Building ASTs was overwhelming and complicated because you had to create the tree by hand. To
solve that issue, I introduced the glsl-quasiquote crate, that enables you to create the AST
out of a regular GLSL string. I hit some issues with that, like the impossibility to have typing
information exchanged between two compiler phases (the procedural macros are all evaluated
before the rest, making it impossible to have type inference like in
let x: Expr = glsl!{…};
. I will try to fix that later. - The quasiquote crate works great for static ASTs but as soon as you want to build dynamic ones ( i.e. that depend on variables for instance), since glsl-quasiquote doesn’t have variable interpolation (yet!), you’re back to the boring by-hand construction.
glsl-0.13 comes with several new features and enhancements to partially fix those points that I will explain in this blog entry.
The new features!
First, let’s talk about contribution. I received a contribution (both an issue and a PR, how
amazing!) from @JDemler about the #define
preprocessor pragma. Those were not taken into
account so far and he provided the fix to add them! As for all other pragmas, those have to lay in
the global scope – they’re not expected to be found in function bodies, for instance.

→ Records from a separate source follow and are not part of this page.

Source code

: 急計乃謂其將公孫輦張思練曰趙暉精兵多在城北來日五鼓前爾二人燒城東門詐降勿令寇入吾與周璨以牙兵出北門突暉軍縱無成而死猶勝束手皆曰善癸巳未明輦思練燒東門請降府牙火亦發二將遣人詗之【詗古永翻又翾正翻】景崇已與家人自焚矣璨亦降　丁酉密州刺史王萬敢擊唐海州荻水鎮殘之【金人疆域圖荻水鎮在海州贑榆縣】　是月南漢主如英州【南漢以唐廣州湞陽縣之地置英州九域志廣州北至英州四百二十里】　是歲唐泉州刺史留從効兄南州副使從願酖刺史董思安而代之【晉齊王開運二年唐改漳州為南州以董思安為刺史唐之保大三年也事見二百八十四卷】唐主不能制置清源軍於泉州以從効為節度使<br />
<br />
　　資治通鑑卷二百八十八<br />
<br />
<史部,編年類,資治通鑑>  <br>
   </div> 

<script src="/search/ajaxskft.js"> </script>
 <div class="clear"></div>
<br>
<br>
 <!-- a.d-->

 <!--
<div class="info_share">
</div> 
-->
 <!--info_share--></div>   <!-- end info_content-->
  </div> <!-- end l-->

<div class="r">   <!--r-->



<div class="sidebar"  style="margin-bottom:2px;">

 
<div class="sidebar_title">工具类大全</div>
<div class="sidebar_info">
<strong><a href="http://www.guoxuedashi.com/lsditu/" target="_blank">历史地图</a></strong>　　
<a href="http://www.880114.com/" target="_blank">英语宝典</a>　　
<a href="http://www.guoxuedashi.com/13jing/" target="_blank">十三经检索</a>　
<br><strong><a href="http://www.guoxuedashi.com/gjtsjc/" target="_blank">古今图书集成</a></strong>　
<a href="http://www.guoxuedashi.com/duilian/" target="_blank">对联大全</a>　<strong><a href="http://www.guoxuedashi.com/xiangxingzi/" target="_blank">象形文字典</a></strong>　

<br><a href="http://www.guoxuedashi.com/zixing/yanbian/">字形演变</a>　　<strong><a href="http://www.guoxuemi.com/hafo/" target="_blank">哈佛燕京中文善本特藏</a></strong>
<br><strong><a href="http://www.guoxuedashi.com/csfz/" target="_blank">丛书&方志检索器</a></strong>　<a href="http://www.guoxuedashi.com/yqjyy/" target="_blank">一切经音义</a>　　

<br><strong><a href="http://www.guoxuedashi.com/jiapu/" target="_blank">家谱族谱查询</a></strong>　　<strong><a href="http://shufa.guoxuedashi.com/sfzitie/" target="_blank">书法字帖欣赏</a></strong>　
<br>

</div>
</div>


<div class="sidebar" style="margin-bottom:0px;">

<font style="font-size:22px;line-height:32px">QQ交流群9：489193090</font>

Thanks for your contribution! :)
Then, a lot of work has been done around the glsl::syntax
module. This module contains all the AST
types and some methods were added to, for instance, create functions, variable declarations,
if-else blocks, etc. Those functions were made the most general as possible and heavily depend on
From
/ Into
, allowing for very short oneliners to create complex AST nodes. The best example
for this is the Statement::declare_var
that declares a new variable as a Statement
. Most of
the inner AST nodes won’t ever be needed in the public interface, so those functions hide them from
you and give you the easy way to build bigger nodes.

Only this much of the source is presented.